Oireachtas
- Long title AN ACT TO AMEND THE LAW RELATING TO LOCAL GOVERNMENT AND FOR OTHER PURPOSES CONNECTED THEREWITH. ;
- Citation: No. 5 of 1925
- Territorial extent: Irish Free State (later Ireland)
- Considered by: Dáil Éireann
- Considered by: Seanad Éireann
- Assented to: 26 March 1925
- Commenced: 26 March 1925

Legislative history

First chamber: Dáil Éireann
- Bill citation: No. 54 of 1924
- Introduced by: Minister for Local Government and Public Health (Séamus Burke)
- Introduced: 23 October 1924

= Local Government Act 1925 =

Law of the Irish Free State reforming local government

The Local Government Act 1925 (No. 5) was enacted by the Oireachtas of the Irish Free State on 26 March 1925.
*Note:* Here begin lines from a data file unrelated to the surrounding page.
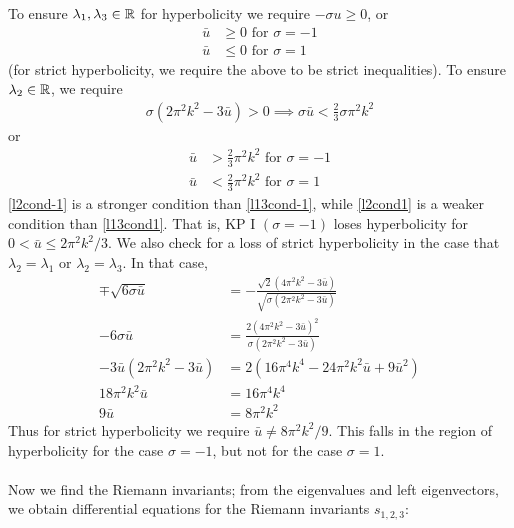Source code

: \documentclass[12pt]{article}
\numberwithin{equation}{section}
\begin{document}
To ensure $\lambda_1,\lambda_3 \in \Bbb R$ for hyperbolicity we require $-\sigma u \geq 0$, or 
\begin{subequations}
    \begin{align}
    \bar u &\geq 0 \text{ for } \sigma = -1\label{l13cond-1} \\
    \bar u & \leq 0 \text{ for } \sigma = 1 \label{l13cond1}
    \end{align} \label{ucond}
\end{subequations}
(for strict hyperbolicity, we require the above to be strict inequalities). To ensure $\lambda_2 \in \Bbb R$, we require
\begin{align*}
    \sigma(2 \pi^2k^2-3\bar u) > 0 \implies \sigma \bar u < \frac{2}{3}\sigma \pi^2k^2
\end{align*}
or 
\begin{subequations}
    \begin{align}
        \bar u &>\frac{2}{3}\pi^2k^2  \text{ for } \sigma = -1 \label{l2cond-1}\\
        \bar u &< \frac{2}{3}\pi^2k^2  \text{ for } \sigma = 1 \label{l2cond1}
    \end{align}
\end{subequations}
\eqref{l2cond-1} is a stronger condition than \eqref{l13cond-1}, while \eqref{l2cond1} is a weaker condition than \eqref{l13cond1}. That is, KP I $(\sigma = -1)$ loses hyperbolicity for $0 < \bar u \leq 2\pi^2k^2/3$. We also check for a loss of strict hyperbolicity in the case that $\lambda_2 = \lambda_1$ or $\lambda_2=\lambda_3$. In that case,
\begin{align*}
    \mp \sqrt{6\sigma \bar u } &= -\frac{\sqrt{2} \left(4 \pi ^2 k^2-3
   \bar u\right)}{ \sqrt{\sigma(2 \pi ^2 k^2-3 \bar u)}} \\
   -6\sigma \bar u &= \frac{2 \left(4 \pi ^2 k^2-3
   \bar u\right)^2}{\sigma(2 \pi ^2 k^2-3 \bar u)} \\
   -3\bar u (2\pi^2k^2 - 3\bar u ) &= 2(16\pi^4k^4-24\pi^2k^2\bar u + 9 \bar u ^2) \\
   18\pi^2k^2\bar u &= 16\pi^4k^4 \\9\bar u &= 8\pi^2k^2
\end{align*}
Thus for strict hyperbolicity we require $\bar u \neq 8\pi^2k^2/9$. This falls in the region of hyperbolicity for the case $\sigma = -1$, but not for the case $\sigma = 1$.\\
\\
Now we find the Riemann invariants; from the eigenvalues and left eigenvectors, we obtain differential equations for the Riemann invariants $s_{1,2,3}$:
\end{document}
The Irish Free State had inherited the structure of local authorities created by United Kingdom legislation, including the Local Government (Ireland) Act 1898 and the Local Government (Ireland) Act 1919. The Act abolished rural district councils (except in County Dublin), passing their powers to the county councils.

The first local elections in the Irish Free State were held under the amendments provided by this act. They had been postponed by legislation passed since 1922. They were to be held no later than three months after the passage of this act. These local elections were held on 23 June 1925.

The abolition of rural districts was extended to Dublin under the Local Government (Dublin) Act 1930.